If you remember from this post, some major changes have taken place with my job. It turns out that they did not change my territory back to what I had (or even remotely close to where I live)...
Sooooo....
I made the decision to resign and become a stay-at-home mom.
I'm surprised at what a tough call it was for me to make. Before I had a baby or met JG, I always thought it would be a breeze to leave this career... something along the lines of... See you later suckers! But when it came down to it and I had to make a decision for real, I struggled with it.... I've been a pharmaceutical rep for nearly 11 years.
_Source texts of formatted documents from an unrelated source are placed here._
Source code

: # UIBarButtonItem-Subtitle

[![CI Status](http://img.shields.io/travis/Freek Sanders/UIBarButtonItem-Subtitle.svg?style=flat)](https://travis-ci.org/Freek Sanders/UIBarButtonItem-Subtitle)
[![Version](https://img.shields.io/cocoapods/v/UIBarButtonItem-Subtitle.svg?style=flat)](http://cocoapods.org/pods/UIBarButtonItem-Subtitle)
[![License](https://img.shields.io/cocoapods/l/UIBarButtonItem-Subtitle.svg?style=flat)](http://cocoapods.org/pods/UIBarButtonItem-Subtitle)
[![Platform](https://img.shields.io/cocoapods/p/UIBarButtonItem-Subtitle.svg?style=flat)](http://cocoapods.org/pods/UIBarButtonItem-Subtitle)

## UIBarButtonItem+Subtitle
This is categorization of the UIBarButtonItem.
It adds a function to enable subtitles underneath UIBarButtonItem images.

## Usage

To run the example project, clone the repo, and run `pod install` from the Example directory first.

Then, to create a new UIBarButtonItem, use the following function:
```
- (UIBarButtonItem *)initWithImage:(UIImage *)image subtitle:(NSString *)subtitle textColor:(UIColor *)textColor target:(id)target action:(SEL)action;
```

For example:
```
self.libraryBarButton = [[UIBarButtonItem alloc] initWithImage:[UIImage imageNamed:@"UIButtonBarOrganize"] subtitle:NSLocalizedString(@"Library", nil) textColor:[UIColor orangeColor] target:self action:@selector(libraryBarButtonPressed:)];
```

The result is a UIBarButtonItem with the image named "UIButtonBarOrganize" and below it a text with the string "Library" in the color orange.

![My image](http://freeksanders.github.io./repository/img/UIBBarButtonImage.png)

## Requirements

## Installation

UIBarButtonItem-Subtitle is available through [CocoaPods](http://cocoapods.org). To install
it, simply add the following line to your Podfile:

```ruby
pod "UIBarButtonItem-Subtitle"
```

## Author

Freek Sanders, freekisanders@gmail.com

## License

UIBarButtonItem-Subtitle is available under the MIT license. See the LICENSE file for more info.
I've made my own money for 11 years... To give that up and be solely dependent on someone else is kinda scary....
We've been living the DINKS lifestyle for the past few years, and we'll have to make some adjustments to our spending (goodbye impulse purchases at Sephora and Anthropologie...). But the rewards... being there 100% for JG and Aubrey, witnessing all the little things like hearing our little girl's first belly laugh, seeing her discover her toes, have a babbling conversation with her, and being up all night with her when she is fussy... is quite simply.... priceless.
I do wonder how this will affect my relationship with JG... I think it can only be positive.... I know myself and know that if I continued working in that new territory, I would be constantly stressed, especially after being up all night with a fussy baby or anticipating a field day session with the boss... All the travel in addition to deadlines and reports due would take away any enjoyment of free time with our little one, let alone enjoying the everyday ho-hum stuff (which I really do cherish) with each other. The loss of income will take some getting used to, but you know what they say... "If mama ain't happy, ain't nobody happy"....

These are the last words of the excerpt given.